While search tools produce a match for almost every input MS/MS spectrum, only a fraction of those peptide to spectrum matches (PSMs) are true. The most commonly used and accepted statistical confidence measure is the false discovery rate (FDR) (Benjamini and Hochberg 1995) adapted in proteomics (Elias and Gygi 2007)—also known as “target-decoy approach” (TDA)—as a summary statistics for the entire collection of PSMs. A decoy database is generated by reversing or shuffling the amino acids in the sequences of the reference database and thus included in the search to estimate the FDR as the expected proportion of incorrect PSMs among all accepted PSM (Nesvizhskii 2010). FDR analysis is typically included within the identification software; however, it can also be performed and refined using other tools such as MAYU (Reiter et al. 2009), Percolator (Käll et al. 2007; The M et al. 2016), iProphet (Shteynberg et al. 2011), PeptideProphet (Keller et al. 2002; Choi and Nesvizhskii 2007) and ProteinProphet (Nesvizhskii et al. 2003).

Properly estimating and controlling the FDR are essential steps in the computational pipeline for preventing subtle but profound errors in high-throughput science.

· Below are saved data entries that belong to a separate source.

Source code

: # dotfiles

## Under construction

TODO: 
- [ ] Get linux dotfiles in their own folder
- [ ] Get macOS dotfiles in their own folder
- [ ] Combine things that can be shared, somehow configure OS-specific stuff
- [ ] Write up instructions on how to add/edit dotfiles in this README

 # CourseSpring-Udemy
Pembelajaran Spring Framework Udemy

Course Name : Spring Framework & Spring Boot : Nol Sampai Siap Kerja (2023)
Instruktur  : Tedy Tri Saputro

It is necessary to place less emphasis on the number of identifications achieved and instead to value the work as a whole (Serang and Käll 2015).

After FRD analysis, confidently identified peptides can be used to build a library, which can be imported into Skyline to perform label-free relative quantification. Skyline extracts the precursor ion signals of each peptide from the MS1 raw data and computes the area under the peak or ion chromatogram from each peptide elution profile (Schilling et al. 2012).

Another popular method that has been traditionally used for label-free quantification in shotgun proteomics is the spectral count, which is based on the number of MS/MS spectra identified for each peptide sequence (Liu et al. 2004). Despite providing a rapid and semi-quantitative measure of abundance, spectral count-based quantification is affected by sample complexity; it has been found to often give irreproducible results and being unsuitable for quantifying low-abundance proteins (Cappadona et al. 2012; Ahrné et al. 2013). In contrast, chromatogram-based MS quantification based on integration of the peptide elution profile provides a level of accuracy comparable to labelling approaches.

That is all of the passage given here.